A CIF-Marmara 11.5% protein wheat trade was concluded Monday for March shipment at $233/mt; Wednesday saw another trade at $233.50/mt, while CIF-Samsun, which normally trades at a $2 discount to Marmara, also traded at $232/mt.

CIF-Marmara 12.5% protein wheat traded Tuesday at $238/mt, only to trade Wednesday at $237/mt.

"Many sellers are selling cheaply [as they are operating at negative margins] to get rid of their [stocks, which are now selling at a] loss," a source said, adding that buyers are full for March.

While selling has picked up in the last week due to a number of tenders across the Middle East and North Africa, including Egypt's 360,000 mt wheat purchase Wednesday.

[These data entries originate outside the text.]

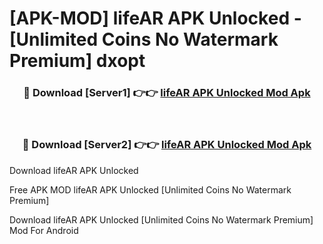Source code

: # [APK-MOD] lifeAR APK Unlocked - [Unlimited Coins No Watermark Premium] dxopt



<div align="center">
<h3>🔴 Download [Server1] 👉👉 <a href="https://momento.my/?title=lifeAR_APK_Unlocked">lifeAR APK Unlocked Mod Apk</a></h3><br>

<h3>🔴 Download [Server2] 👉👉 <a href="https://momento.my/?title=lifeAR_APK_Unlocked">lifeAR APK Unlocked Mod Apk</a></h3>
</div>



Download lifeAR APK Unlocked 

Free APK MOD lifeAR APK Unlocked [Unlimited Coins No Watermark Premium]

Download lifeAR APK Unlocked [Unlimited Coins No Watermark Premium] Mod For Android
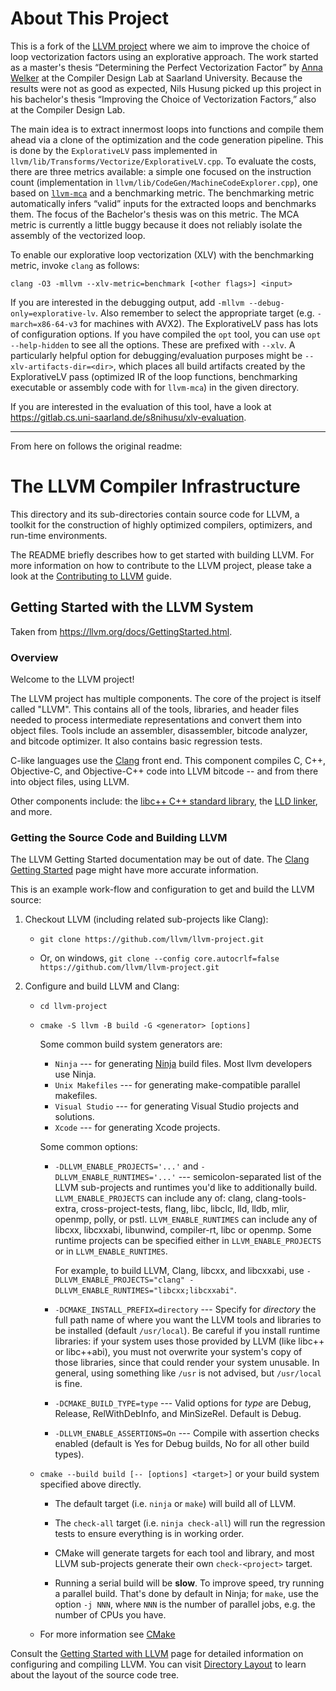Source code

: # About This Project

This is a fork of the [LLVM project](https://github.com/llvm/llvm-project) where we aim to improve the choice of loop vectorization factors using an explorative approach.
The work started as a master's thesis “Determining the Perfect Vectorization Factor” by [Anna Welker](https://github.com/aWelker/llvm-project) at the Compiler Design Lab at Saarland University.
Because the results were not as good as expected, Nils Husung picked up this project in his bachelor's thesis “Improving the Choice of Vectorization Factors,” also at the Compiler Design Lab.

The main idea is to extract innermost loops into functions and compile them ahead via a clone of the optimization and the code generation pipeline.
This is done by the `ExplorativeLV` pass implemented in `llvm/lib/Transforms/Vectorize/ExplorativeLV.cpp`.
To evaluate the costs, there are three metrics available: a simple one focused on the instruction count (implementation in `llvm/lib/CodeGen/MachineCodeExplorer.cpp`), one based on [`llvm-mca`](https://www.llvm.org/docs/CommandGuide/llvm-mca.html) and a benchmarking metric.
The benchmarking metric automatically infers “valid” inputs for the extracted loops and benchmarks them.
The focus of the Bachelor's thesis was on this metric.
The MCA metric is currently a little buggy because it does not reliably isolate the assembly of the vectorized loop.

To enable our explorative loop vectorization (XLV) with the benchmarking metric, invoke `clang` as follows:

    clang -O3 -mllvm --xlv-metric=benchmark [<other flags>] <input>

If you are interested in the debugging output, add `-mllvm --debug-only=explorative-lv`.
Also remember to select the appropriate target (e.g. `-march=x86-64-v3` for machines with AVX2).
The ExplorativeLV pass has lots of configuration options.
If you have compiled the `opt` tool, you can use `opt --help-hidden` to see all the options.
These are prefixed with `--xlv`.
A particularly helpful option for debugging/evaluation purposes might be `--xlv-artifacts-dir=<dir>`, which places all build artifacts created by the ExplorativeLV pass (optimized IR of the loop functions, benchmarking executable or assembly code with for `llvm-mca`) in the given directory.

If you are interested in the evaluation of this tool, have a look at https://gitlab.cs.uni-saarland.de/s8nihusu/xlv-evaluation.

---

From here on follows the original readme:

# The LLVM Compiler Infrastructure

This directory and its sub-directories contain source code for LLVM,
a toolkit for the construction of highly optimized compilers,
optimizers, and run-time environments.

The README briefly describes how to get started with building LLVM.
For more information on how to contribute to the LLVM project, please
take a look at the
[Contributing to LLVM](https://llvm.org/docs/Contributing.html) guide.

## Getting Started with the LLVM System

Taken from https://llvm.org/docs/GettingStarted.html.

### Overview

Welcome to the LLVM project!

The LLVM project has multiple components. The core of the project is
itself called "LLVM". This contains all of the tools, libraries, and header
files needed to process intermediate representations and convert them into
object files.  Tools include an assembler, disassembler, bitcode analyzer, and
bitcode optimizer.  It also contains basic regression tests.

C-like languages use the [Clang](http://clang.llvm.org/) front end.  This
component compiles C, C++, Objective-C, and Objective-C++ code into LLVM bitcode
-- and from there into object files, using LLVM.

Other components include:
the [libc++ C++ standard library](https://libcxx.llvm.org),
the [LLD linker](https://lld.llvm.org), and more.

### Getting the Source Code and Building LLVM

The LLVM Getting Started documentation may be out of date.  The [Clang
Getting Started](http://clang.llvm.org/get_started.html) page might have more
accurate information.

This is an example work-flow and configuration to get and build the LLVM source:

1. Checkout LLVM (including related sub-projects like Clang):

     * ``git clone https://github.com/llvm/llvm-project.git``

     * Or, on windows, ``git clone --config core.autocrlf=false
    https://github.com/llvm/llvm-project.git``

2. Configure and build LLVM and Clang:

     * ``cd llvm-project``

     * ``cmake -S llvm -B build -G <generator> [options]``

        Some common build system generators are:

        * ``Ninja`` --- for generating [Ninja](https://ninja-build.org)
          build files. Most llvm developers use Ninja.
        * ``Unix Makefiles`` --- for generating make-compatible parallel makefiles.
        * ``Visual Studio`` --- for generating Visual Studio projects and
          solutions.
        * ``Xcode`` --- for generating Xcode projects.

        Some common options:

        * ``-DLLVM_ENABLE_PROJECTS='...'`` and ``-DLLVM_ENABLE_RUNTIMES='...'`` ---
          semicolon-separated list of the LLVM sub-projects and runtimes you'd like to
          additionally build. ``LLVM_ENABLE_PROJECTS`` can include any of: clang,
          clang-tools-extra, cross-project-tests, flang, libc, libclc, lld, lldb,
          mlir, openmp, polly, or pstl. ``LLVM_ENABLE_RUNTIMES`` can include any of
          libcxx, libcxxabi, libunwind, compiler-rt, libc or openmp. Some runtime
          projects can be specified either in ``LLVM_ENABLE_PROJECTS`` or in
          ``LLVM_ENABLE_RUNTIMES``.

          For example, to build LLVM, Clang, libcxx, and libcxxabi, use
          ``-DLLVM_ENABLE_PROJECTS="clang" -DLLVM_ENABLE_RUNTIMES="libcxx;libcxxabi"``.

        * ``-DCMAKE_INSTALL_PREFIX=directory`` --- Specify for *directory* the full
          path name of where you want the LLVM tools and libraries to be installed
          (default ``/usr/local``). Be careful if you install runtime libraries: if
          your system uses those provided by LLVM (like libc++ or libc++abi), you
          must not overwrite your system's copy of those libraries, since that
          could render your system unusable. In general, using something like
          ``/usr`` is not advised, but ``/usr/local`` is fine.

        * ``-DCMAKE_BUILD_TYPE=type`` --- Valid options for *type* are Debug,
          Release, RelWithDebInfo, and MinSizeRel. Default is Debug.

        * ``-DLLVM_ENABLE_ASSERTIONS=On`` --- Compile with assertion checks enabled
          (default is Yes for Debug builds, No for all other build types).

      * ``cmake --build build [-- [options] <target>]`` or your build system specified above
        directly.

        * The default target (i.e. ``ninja`` or ``make``) will build all of LLVM.

        * The ``check-all`` target (i.e. ``ninja check-all``) will run the
          regression tests to ensure everything is in working order.

        * CMake will generate targets for each tool and library, and most
          LLVM sub-projects generate their own ``check-<project>`` target.

        * Running a serial build will be **slow**.  To improve speed, try running a
          parallel build.  That's done by default in Ninja; for ``make``, use the option
          ``-j NNN``, where ``NNN`` is the number of parallel jobs, e.g. the number of
          CPUs you have.

      * For more information see [CMake](https://llvm.org/docs/CMake.html)

Consult the
[Getting Started with LLVM](https://llvm.org/docs/GettingStarted.html#getting-started-with-llvm)
page for detailed information on configuring and compiling LLVM. You can visit
[Directory Layout](https://llvm.org/docs/GettingStarted.html#directory-layout)
to learn about the layout of the source code tree.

"I am bearish -- prices are set to fall further," a source said.

Freight markets have also suffered in this period due to a lack of cargoes to move. The rate between Azov to Marmara was fixable Wednesday at $18/mt, falling $9 on the month but unchanged from February 11.

This market is hugging eight-months lows and without any additional parcels to move could see further drops in the coming weeks, sources said.

One factor that could further stifle trading to Turkey in the coming weeks is local elections on March 31.

This could increase volatility in foreign exchange markets and therefore raise replacement costs through a weaker lira.